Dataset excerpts
━━━━━━━━━━
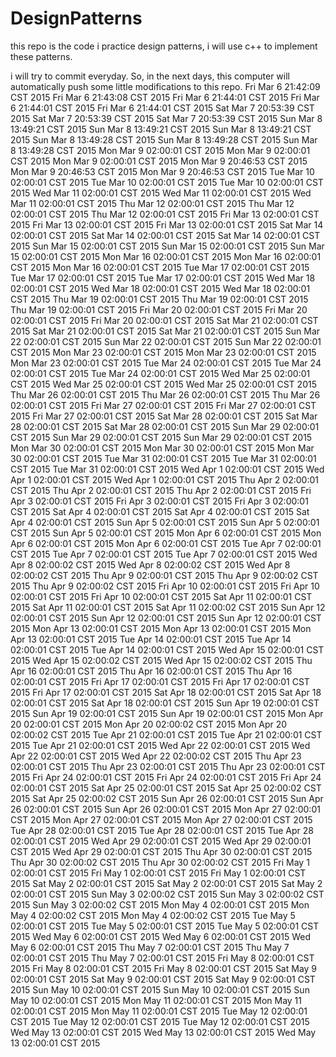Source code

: # DesignPatterns
this repo is the code i practice design patterns, i will use c++ to implement these patterns.

i will try to commit everyday. So, in the next days, this computer will automatically push some little modifications to this repo.
Fri Mar  6 21:42:09 CST 2015
Fri Mar  6 21:43:08 CST 2015
Fri Mar  6 21:44:01 CST 2015
Fri Mar  6 21:44:01 CST 2015
Fri Mar  6 21:44:01 CST 2015
Sat Mar  7 20:53:39 CST 2015
Sat Mar  7 20:53:39 CST 2015
Sat Mar  7 20:53:39 CST 2015
Sun Mar  8 13:49:21 CST 2015
Sun Mar  8 13:49:21 CST 2015
Sun Mar  8 13:49:21 CST 2015
Sun Mar  8 13:49:28 CST 2015
Sun Mar  8 13:49:28 CST 2015
Sun Mar  8 13:49:28 CST 2015
Mon Mar  9 02:00:01 CST 2015
Mon Mar  9 02:00:01 CST 2015
Mon Mar  9 02:00:01 CST 2015
Mon Mar  9 20:46:53 CST 2015
Mon Mar  9 20:46:53 CST 2015
Mon Mar  9 20:46:53 CST 2015
Tue Mar 10 02:00:01 CST 2015
Tue Mar 10 02:00:01 CST 2015
Tue Mar 10 02:00:01 CST 2015
Wed Mar 11 02:00:01 CST 2015
Wed Mar 11 02:00:01 CST 2015
Wed Mar 11 02:00:01 CST 2015
Thu Mar 12 02:00:01 CST 2015
Thu Mar 12 02:00:01 CST 2015
Thu Mar 12 02:00:01 CST 2015
Fri Mar 13 02:00:01 CST 2015
Fri Mar 13 02:00:01 CST 2015
Fri Mar 13 02:00:01 CST 2015
Sat Mar 14 02:00:01 CST 2015
Sat Mar 14 02:00:01 CST 2015
Sat Mar 14 02:00:01 CST 2015
Sun Mar 15 02:00:01 CST 2015
Sun Mar 15 02:00:01 CST 2015
Sun Mar 15 02:00:01 CST 2015
Mon Mar 16 02:00:01 CST 2015
Mon Mar 16 02:00:01 CST 2015
Mon Mar 16 02:00:01 CST 2015
Tue Mar 17 02:00:01 CST 2015
Tue Mar 17 02:00:01 CST 2015
Tue Mar 17 02:00:01 CST 2015
Wed Mar 18 02:00:01 CST 2015
Wed Mar 18 02:00:01 CST 2015
Wed Mar 18 02:00:01 CST 2015
Thu Mar 19 02:00:01 CST 2015
Thu Mar 19 02:00:01 CST 2015
Thu Mar 19 02:00:01 CST 2015
Fri Mar 20 02:00:01 CST 2015
Fri Mar 20 02:00:01 CST 2015
Fri Mar 20 02:00:01 CST 2015
Sat Mar 21 02:00:01 CST 2015
Sat Mar 21 02:00:01 CST 2015
Sat Mar 21 02:00:01 CST 2015
Sun Mar 22 02:00:01 CST 2015
Sun Mar 22 02:00:01 CST 2015
Sun Mar 22 02:00:01 CST 2015
Mon Mar 23 02:00:01 CST 2015
Mon Mar 23 02:00:01 CST 2015
Mon Mar 23 02:00:01 CST 2015
Tue Mar 24 02:00:01 CST 2015
Tue Mar 24 02:00:01 CST 2015
Tue Mar 24 02:00:01 CST 2015
Wed Mar 25 02:00:01 CST 2015
Wed Mar 25 02:00:01 CST 2015
Wed Mar 25 02:00:01 CST 2015
Thu Mar 26 02:00:01 CST 2015
Thu Mar 26 02:00:01 CST 2015
Thu Mar 26 02:00:01 CST 2015
Fri Mar 27 02:00:01 CST 2015
Fri Mar 27 02:00:01 CST 2015
Fri Mar 27 02:00:01 CST 2015
Sat Mar 28 02:00:01 CST 2015
Sat Mar 28 02:00:01 CST 2015
Sat Mar 28 02:00:01 CST 2015
Sun Mar 29 02:00:01 CST 2015
Sun Mar 29 02:00:01 CST 2015
Sun Mar 29 02:00:01 CST 2015
Mon Mar 30 02:00:01 CST 2015
Mon Mar 30 02:00:01 CST 2015
Mon Mar 30 02:00:01 CST 2015
Tue Mar 31 02:00:01 CST 2015
Tue Mar 31 02:00:01 CST 2015
Tue Mar 31 02:00:01 CST 2015
Wed Apr  1 02:00:01 CST 2015
Wed Apr  1 02:00:01 CST 2015
Wed Apr  1 02:00:01 CST 2015
Thu Apr  2 02:00:01 CST 2015
Thu Apr  2 02:00:01 CST 2015
Thu Apr  2 02:00:01 CST 2015
Fri Apr  3 02:00:01 CST 2015
Fri Apr  3 02:00:01 CST 2015
Fri Apr  3 02:00:01 CST 2015
Sat Apr  4 02:00:01 CST 2015
Sat Apr  4 02:00:01 CST 2015
Sat Apr  4 02:00:01 CST 2015
Sun Apr  5 02:00:01 CST 2015
Sun Apr  5 02:00:01 CST 2015
Sun Apr  5 02:00:01 CST 2015
Mon Apr  6 02:00:01 CST 2015
Mon Apr  6 02:00:01 CST 2015
Mon Apr  6 02:00:01 CST 2015
Tue Apr  7 02:00:01 CST 2015
Tue Apr  7 02:00:01 CST 2015
Tue Apr  7 02:00:01 CST 2015
Wed Apr  8 02:00:02 CST 2015
Wed Apr  8 02:00:02 CST 2015
Wed Apr  8 02:00:02 CST 2015
Thu Apr  9 02:00:01 CST 2015
Thu Apr  9 02:00:02 CST 2015
Thu Apr  9 02:00:02 CST 2015
Fri Apr 10 02:00:01 CST 2015
Fri Apr 10 02:00:01 CST 2015
Fri Apr 10 02:00:01 CST 2015
Sat Apr 11 02:00:01 CST 2015
Sat Apr 11 02:00:01 CST 2015
Sat Apr 11 02:00:02 CST 2015
Sun Apr 12 02:00:01 CST 2015
Sun Apr 12 02:00:01 CST 2015
Sun Apr 12 02:00:01 CST 2015
Mon Apr 13 02:00:01 CST 2015
Mon Apr 13 02:00:01 CST 2015
Mon Apr 13 02:00:01 CST 2015
Tue Apr 14 02:00:01 CST 2015
Tue Apr 14 02:00:01 CST 2015
Tue Apr 14 02:00:01 CST 2015
Wed Apr 15 02:00:01 CST 2015
Wed Apr 15 02:00:02 CST 2015
Wed Apr 15 02:00:02 CST 2015
Thu Apr 16 02:00:01 CST 2015
Thu Apr 16 02:00:01 CST 2015
Thu Apr 16 02:00:01 CST 2015
Fri Apr 17 02:00:01 CST 2015
Fri Apr 17 02:00:01 CST 2015
Fri Apr 17 02:00:01 CST 2015
Sat Apr 18 02:00:01 CST 2015
Sat Apr 18 02:00:01 CST 2015
Sat Apr 18 02:00:01 CST 2015
Sun Apr 19 02:00:01 CST 2015
Sun Apr 19 02:00:01 CST 2015
Sun Apr 19 02:00:01 CST 2015
Mon Apr 20 02:00:01 CST 2015
Mon Apr 20 02:00:02 CST 2015
Mon Apr 20 02:00:02 CST 2015
Tue Apr 21 02:00:01 CST 2015
Tue Apr 21 02:00:01 CST 2015
Tue Apr 21 02:00:01 CST 2015
Wed Apr 22 02:00:01 CST 2015
Wed Apr 22 02:00:01 CST 2015
Wed Apr 22 02:00:02 CST 2015
Thu Apr 23 02:00:01 CST 2015
Thu Apr 23 02:00:01 CST 2015
Thu Apr 23 02:00:01 CST 2015
Fri Apr 24 02:00:01 CST 2015
Fri Apr 24 02:00:01 CST 2015
Fri Apr 24 02:00:01 CST 2015
Sat Apr 25 02:00:01 CST 2015
Sat Apr 25 02:00:02 CST 2015
Sat Apr 25 02:00:02 CST 2015
Sun Apr 26 02:00:01 CST 2015
Sun Apr 26 02:00:01 CST 2015
Sun Apr 26 02:00:01 CST 2015
Mon Apr 27 02:00:01 CST 2015
Mon Apr 27 02:00:01 CST 2015
Mon Apr 27 02:00:01 CST 2015
Tue Apr 28 02:00:01 CST 2015
Tue Apr 28 02:00:01 CST 2015
Tue Apr 28 02:00:01 CST 2015
Wed Apr 29 02:00:01 CST 2015
Wed Apr 29 02:00:01 CST 2015
Wed Apr 29 02:00:01 CST 2015
Thu Apr 30 02:00:01 CST 2015
Thu Apr 30 02:00:02 CST 2015
Thu Apr 30 02:00:02 CST 2015
Fri May  1 02:00:01 CST 2015
Fri May  1 02:00:01 CST 2015
Fri May  1 02:00:01 CST 2015
Sat May  2 02:00:01 CST 2015
Sat May  2 02:00:01 CST 2015
Sat May  2 02:00:01 CST 2015
Sun May  3 02:00:02 CST 2015
Sun May  3 02:00:02 CST 2015
Sun May  3 02:00:02 CST 2015
Mon May  4 02:00:01 CST 2015
Mon May  4 02:00:02 CST 2015
Mon May  4 02:00:02 CST 2015
Tue May  5 02:00:01 CST 2015
Tue May  5 02:00:01 CST 2015
Tue May  5 02:00:01 CST 2015
Wed May  6 02:00:01 CST 2015
Wed May  6 02:00:01 CST 2015
Wed May  6 02:00:01 CST 2015
Thu May  7 02:00:01 CST 2015
Thu May  7 02:00:01 CST 2015
Thu May  7 02:00:01 CST 2015
Fri May  8 02:00:01 CST 2015
Fri May  8 02:00:01 CST 2015
Fri May  8 02:00:01 CST 2015
Sat May  9 02:00:01 CST 2015
Sat May  9 02:00:01 CST 2015
Sat May  9 02:00:01 CST 2015
Sun May 10 02:00:01 CST 2015
Sun May 10 02:00:01 CST 2015
Sun May 10 02:00:01 CST 2015
Mon May 11 02:00:01 CST 2015
Mon May 11 02:00:01 CST 2015
Mon May 11 02:00:01 CST 2015
Tue May 12 02:00:01 CST 2015
Tue May 12 02:00:01 CST 2015
Tue May 12 02:00:01 CST 2015
Wed May 13 02:00:01 CST 2015
Wed May 13 02:00:01 CST 2015
Wed May 13 02:00:01 CST 2015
━━━━━━━━━━
Among the lines of the preceding data, which ones hold the word "repo"? List them.

_YOUR SOLUTION_
this repo is the code i practice design patterns, i will use c++ to implement these patterns.
i will try to commit everyday. So, in the next days, this computer will automatically push some little modifications to this repo.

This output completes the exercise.